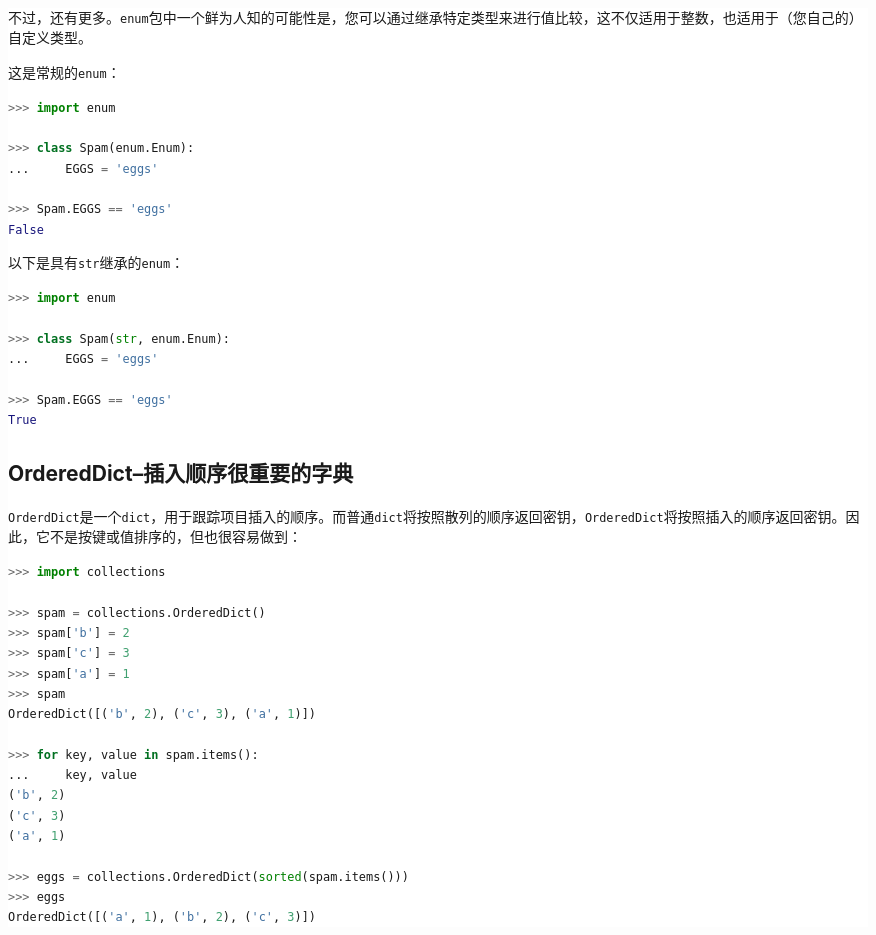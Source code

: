 不过，还有更多。`enum`包中一个鲜为人知的可能性是，您可以通过继承特定类型来进行值比较，这不仅适用于整数，也适用于（您自己的）自定义类型。

这是常规的`enum`：

```py
>>> import enum

>>> class Spam(enum.Enum):
...     EGGS = 'eggs'

>>> Spam.EGGS == 'eggs'
False

```

以下是具有`str`继承的`enum`：

```py
>>> import enum

>>> class Spam(str, enum.Enum):
...     EGGS = 'eggs'

>>> Spam.EGGS == 'eggs'
True

```

## OrderedDict–插入顺序很重要的字典

`OrderdDict`是一个`dict`，用于跟踪项目插入的顺序。而普通`dict`将按照散列的顺序返回密钥，`OrderedDict`将按照插入的顺序返回密钥。因此，它不是按键或值排序的，但也很容易做到：

```py
>>> import collections

>>> spam = collections.OrderedDict()
>>> spam['b'] = 2
>>> spam['c'] = 3
>>> spam['a'] = 1
>>> spam
OrderedDict([('b', 2), ('c', 3), ('a', 1)])

>>> for key, value in spam.items():
...     key, value
('b', 2)
('c', 3)
('a', 1)

>>> eggs = collections.OrderedDict(sorted(spam.items()))
>>> eggs
OrderedDict([('a', 1), ('b', 2), ('c', 3)])

```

> Problem
Using the entries, return every line where the word "items" can be found.

> Reply to the task
>>> for key, value in spam.items():
>>> eggs = collections.OrderedDict(sorted(spam.items()))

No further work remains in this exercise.